Another important issue is that the imaging method of choice for assessment of LPLN is magnetic resonance imaging (MRI), not CT as used in this study. Although CT lends itself better to the radiomics approach, as explained by the authors, future comparisons really should include radiologists’ assessment of MRI images because that is what clinicians use in practice to guide treatment decisions.

In addition, the reference gold standard used in the study was the presence of viable tumor cells in the pathologic analysis, whereas nodes with mucin or fibrosis indicating potential complete clinical response were considered negative.

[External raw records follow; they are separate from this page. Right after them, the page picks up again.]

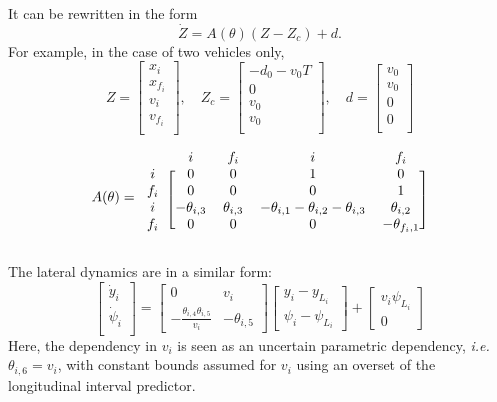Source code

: It can be rewritten in the form $$\dot{Z} = A(\theta)(Z-Z_c) + d.$$ For example, in the case of two vehicles only,
\begin{equation*}
Z = \begin{bmatrix}
x_i \\
x_{f_i} \\
v_i \\
v_{f_i} \\
\end{bmatrix}
,\quad
Z_c = \begin{bmatrix}
-d_0-v_0 T \\
0 \\
v_0\\
v_0 \\
\end{bmatrix}
,\quad
d = \begin{bmatrix}
v_0 \\
v_0 \\
0\\
0\\
\end{bmatrix}
\end{equation*}

\begin{equation*}
A(\theta)
=
\begin{blockarray}{ccccc}
& i & f_i & i & f_i \\
\begin{block}{c[cccc]}
i & 0 & 0 & 1 & 0 \\
f_i & 0 & 0 & 0 & 1 \\
i & -\theta_{i,3} & \theta_{i,3} & -\theta_{i,1}-\theta_{i,2}-\theta_{i,3} & \theta_{i,2} \\
f_i & 0 & 0 & 0 & -\theta_{f_i,1} \\
\end{block}
\end{blockarray}
\end{equation*}

The lateral dynamics are in a similar form:
\begin{equation*}
\begin{bmatrix}
\dot{y}_i \\
\dot{\psi}_i \\
\end{bmatrix}
=
\begin{bmatrix}
0 & v_i \\
-\frac{\theta_{i,4} \theta_{i,5}}{v_i} & -\theta_{i,5}
\end{bmatrix}
\begin{bmatrix}
y_i - y_{L_i} \\
\psi_i - \psi_{L_i}
\end{bmatrix}
+
\begin{bmatrix}
v_i\psi_{L_i} \\
0
\end{bmatrix}
\end{equation*}
Here, the dependency in $v_i$ is seen as an uncertain parametric dependency, \emph{i.e.} $\theta_{i,6}=v_i$, with constant bounds assumed for $v_i$ using an overset of the longitudinal interval predictor.

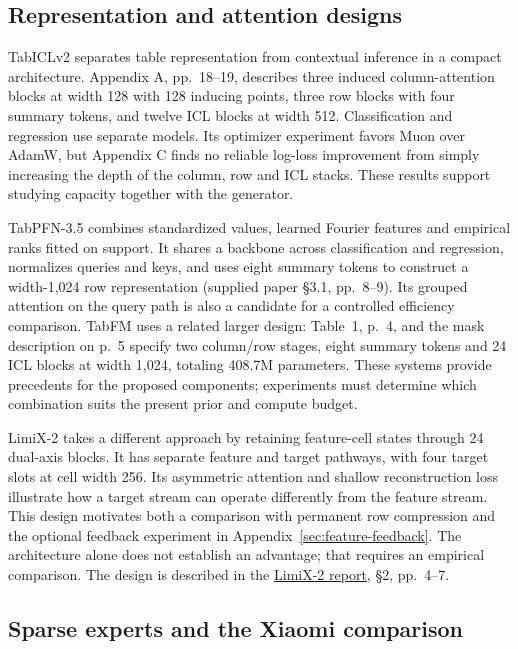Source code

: \documentclass[11pt]{article}
\begin{document}
\subsection{Representation and attention designs}

TabICLv2 separates table representation from contextual inference in a compact architecture. Appendix A, pp.~18--19, describes three induced column-attention blocks at width 128 with 128 inducing points, three row blocks with four summary tokens, and twelve ICL blocks at width 512. Classification and regression use separate models. Its optimizer experiment favors Muon over AdamW, but Appendix C finds no reliable log-loss improvement from simply increasing the depth of the column, row and ICL stacks. These results support studying capacity together with the generator.

TabPFN-3.5 combines standardized values, learned Fourier features and empirical ranks fitted on support. It shares a backbone across classification and regression, normalizes queries and keys, and uses eight summary tokens to construct a width-1,024 row representation (supplied paper \S3.1, pp.~8--9). Its grouped attention on the query path is also a candidate for a controlled efficiency comparison. TabFM uses a related larger design: Table~1, p.~4, and the mask description on p.~5 specify two column/row stages, eight summary tokens and 24 ICL blocks at width 1,024, totaling 408.7M parameters. These systems provide precedents for the proposed components; experiments must determine which combination suits the present prior and compute budget.

LimiX-2 takes a different approach by retaining feature-cell states through 24 dual-axis blocks. It has separate feature and target pathways, with four target slots at cell width 256. Its asymmetric attention and shallow reconstruction loss illustrate how a target stream can operate differently from the feature stream. This design motivates both a comparison with permanent row compression and the optional feedback experiment in Appendix~\ref{sec:feature-feedback}. The architecture alone does not establish an advantage; that requires an empirical comparison. The design is described in the \href{https://arxiv.org/abs/2609.17488}{LimiX-2 report}, \S2, pp.~4--7.

\subsection{Sparse experts and the Xiaomi comparison}
\end{document}
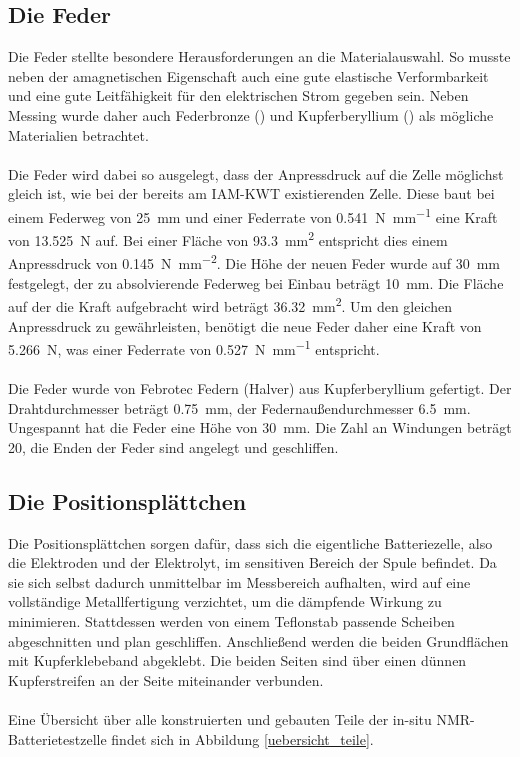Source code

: \documentclass[a4paper, 11pt, headsepline,footsepline,twoside,abstract]{scrbook}
\begin{document}
\subsection{Die Feder}
Die Feder stellte besondere Herausforderungen an die Materialauswahl. So musste neben der amagnetischen Eigenschaft auch eine gute elastische Verformbarkeit und eine gute Leitfähigkeit für den elektrischen Strom gegeben sein. Neben Messing wurde daher auch Federbronze () und Kupferberyllium () als mögliche Materialien betrachtet.
\\\\
Die Feder wird dabei so ausgelegt, dass der Anpressdruck auf die Zelle möglichst gleich ist, wie bei der bereits am IAM-KWT existierenden Zelle. Diese baut bei einem Federweg von \SI{25}{\milli\metre} und einer Federrate von \SI{0.541}{\newton\per\milli\metre} eine Kraft von \SI{13.525}{\newton} auf. Bei einer Fläche von \SI{93.3}{\square\milli\metre} entspricht dies einem Anpressdruck von \SI{0.145}{\newton\per\square\milli\metre}. Die Höhe der neuen Feder wurde auf \SI{30}{\milli\metre} festgelegt, der zu absolvierende Federweg bei Einbau beträgt \SI{10}{\milli\metre}. Die Fläche auf der die Kraft aufgebracht wird beträgt \SI{36.32}{\square\milli\metre}. Um den gleichen Anpressdruck zu gewährleisten, benötigt die neue Feder daher eine Kraft von \SI{5.266}{\newton}, was einer Federrate von \SI{0.527}{\newton\per\milli\metre} entspricht.
\\\\
Die Feder wurde von Febrotec Federn (Halver) aus Kupferberyllium gefertigt. Der Drahtdurchmesser beträgt \SI{0.75}{\milli\metre}, der Federnaußendurchmesser \SI{6.5}{\milli\metre}. Ungespannt hat die Feder eine Höhe von \SI{30}{\milli\metre}. Die Zahl an Windungen beträgt 20, die Enden der Feder sind angelegt und geschliffen. %
\subsection{Die Positionsplättchen}
Die Positionsplättchen sorgen dafür, dass sich die eigentliche Batteriezelle, also die Elektroden und der Elektrolyt, im sensitiven Bereich der Spule befindet. Da sie sich selbst dadurch unmittelbar im Messbereich aufhalten, wird auf eine vollständige Metallfertigung verzichtet, um die dämpfende Wirkung zu minimieren. Stattdessen werden von einem Teflonstab passende Scheiben abgeschnitten und plan geschliffen. Anschließend werden die beiden Grundflächen mit Kupferklebeband abgeklebt. Die beiden Seiten sind über einen dünnen Kupferstreifen an der Seite miteinander verbunden. 
\\\\
Eine Übersicht über alle konstruierten und gebauten Teile der in-situ NMR-Batterietestzelle findet sich in Abbildung \ref{uebersicht_teile}.
\end{document}
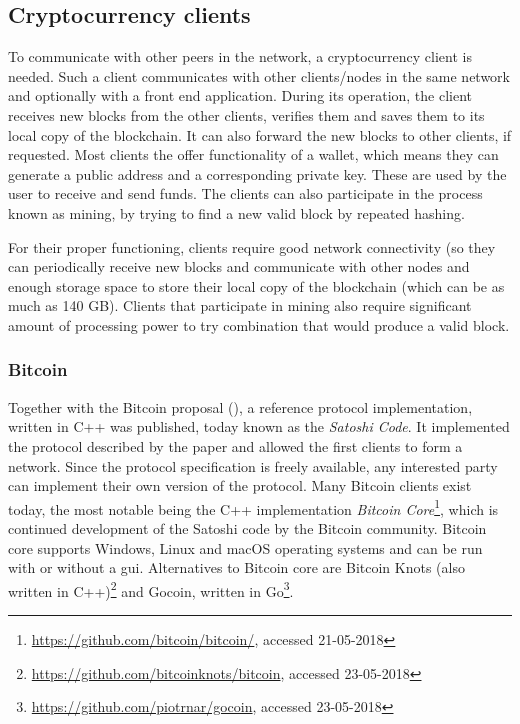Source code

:\subsection{Cryptocurrency clients}\label{sec:eth-clients}
To communicate with other peers in the network, a cryptocurrency client is needed. Such a client communicates with other clients/nodes in the same network and optionally with a front end application. During its operation, the client receives new blocks from the other clients, verifies them and saves them to its local copy of the blockchain. It can also forward the new blocks to other clients, if requested. Most clients the offer functionality of a wallet, which means they can generate a public address and a corresponding private key. These are used by the user to receive and send funds. The clients can also participate in the process known as mining, by trying to find a new valid block by repeated hashing.

For their proper functioning, clients require good network connectivity (so they can periodically receive new blocks and communicate with other nodes and enough storage space to store their local copy of the blockchain (which can be as much as 140 GB\footnotemark). Clients that participate in mining also require significant amount of processing power to try combination that would produce a valid block.
% 

\subsubsection{Bitcoin}
Together with the Bitcoin proposal (\cite{NakamotoBitcoin:System}), a reference protocol implementation, written in C++ was published, today known as the \textit{Satoshi Code}\footnotemark. It implemented the protocol described by the paper and allowed the first clients to form a network. Since the protocol specification is freely available, any interested party can implement their own version of the protocol.
% 
% 
Many Bitcoin clients exist today, the most notable being the C++ implementation \textit{Bitcoin Core}\footnote{\url{https://github.com/bitcoin/bitcoin/}, accessed 21-05-2018}, which is continued development of the Satoshi code by the Bitcoin community. Bitcoin core supports Windows, Linux and macOS operating systems and can be run with or without a \acrshort{gui}. Alternatives to Bitcoin core are Bitcoin Knots (also written in C++)\footnote{\url{https://github.com/bitcoinknots/bitcoin}, accessed 23-05-2018} and Gocoin, written in Go\footnote{\url{https://github.com/piotrnar/gocoin}, accessed 23-05-2018}.

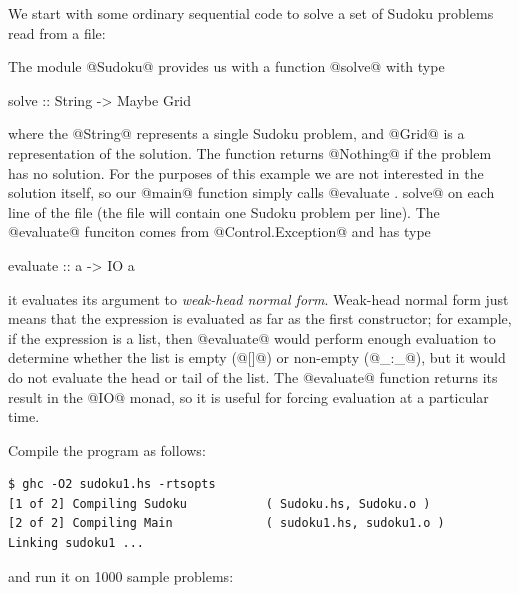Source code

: We start with some ordinary sequential code to solve a set of Sudoku
problems read from a file:


The module @Sudoku@ provides us with a function @solve@ with type

\begin{haskell}
solve :: String -> Maybe Grid
\end{haskell}

\noindent where the @String@ represents a single Sudoku problem, and
@Grid@ is a representation of the solution.  The function returns
@Nothing@ if the problem has no solution.  For the purposes of this
example we are not interested in the solution itself, so our @main@
function simply calls @evaluate . solve@ on each line of the file (the
file will contain one Sudoku problem per line).  The @evaluate@
funciton comes from @Control.Exception@ and has type

\begin{haskell}
evaluate :: a -> IO a
\end{haskell}

\noindent it evaluates its argument to \emph{weak-head normal form}.
Weak-head normal form just means that the expression is evaluated as
far as the first constructor; for example, if the expression is a
list, then @evaluate@ would perform enough evaluation to determine
whether the list is empty (@[]@) or non-empty (@_:_@), but it would
do not evaluate the head or tail of the list.  The @evaluate@ function
returns its result in the @IO@ monad, so it is useful for forcing
evaluation at a particular time.

Compile the program as follows:

{\small \begin{verbatim}
$ ghc -O2 sudoku1.hs -rtsopts
[1 of 2] Compiling Sudoku           ( Sudoku.hs, Sudoku.o )
[2 of 2] Compiling Main             ( sudoku1.hs, sudoku1.o )
Linking sudoku1 ...
\end{verbatim}}

\noindent and run it on 1000 sample problems:

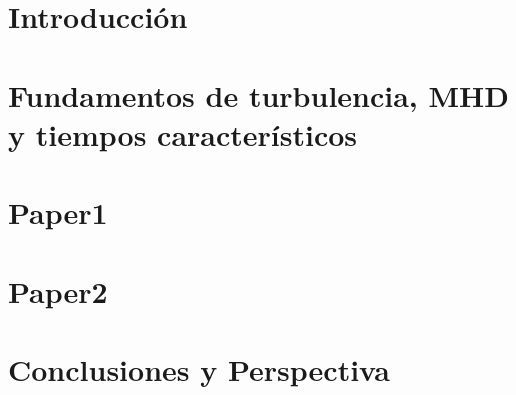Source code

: \documentclass[12pt]{book}
\begin{document}
\tableofcontents
\mainmatter
\chapter[Introducción]{Introducción}
\label{ch:introduccion}



\chapter[Fundamentos de turbulencia, MHD y tiempos característicos]{Fundamentos de turbulencia,  MHD y tiempos característicos}
\label{ch:fundamentos}


\chapter[Paper1]{Paper1}
\label{ch:P1}


\chapter[Paper2]{Paper2}
\label{ch:P2}


\chapter[Conclusiones y Perspectiva]{Conclusiones y Perspectiva}
\label{ch:conclusiones}








\end{document}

Although this was a practical approach, it is unclear whether a truly positive abnormal node rendered “sterile” by neoadjuvant CRTx can be treated the same as the true-negative node with no difference in long-term outcome.

The field of artificial intelligence in medicine is evolving rapidly, and the application of machine-learning techniques in medical imaging holds particular promise. Radiomics is a subset of machine learning that involves extraction and analysis of very many quantitative image features simultaneously to generate a score that can then be used as part of a clinical nomogram. Although this method has been shown to improve diagnostic accuracy in many areas of medical imaging (currently including the diagnosis of LPLN on CT), it still relies on human identification and input of relevant imaging and clinical parameters.5

In contrast, deep-learning models such as convolutional neural networks represent another relatively more recent variant of artificial intelligence analytics. When applied to medical imaging, these models can automatically learn the optimal features for diagnosis if given a reference gold standard without reliance on humanly defined parameters.6 It remains to be seen whether deep learning can further improve the efficiency and accuracy of nodal diagnosis in colorectal cancer, or indeed what further technological advances are forthcoming. Either way, there is a very real sense that enhanced clinical nodal staging and therefore improved treatment targeting, for both colon and rectal cancer, is just around the corner. Studies such as this investigation by Nakanishi et al.2 are rapidly laying the groundwork for this ultimate eventuality and bringing us one step closer to computer-assisted intelligence in surgical practice.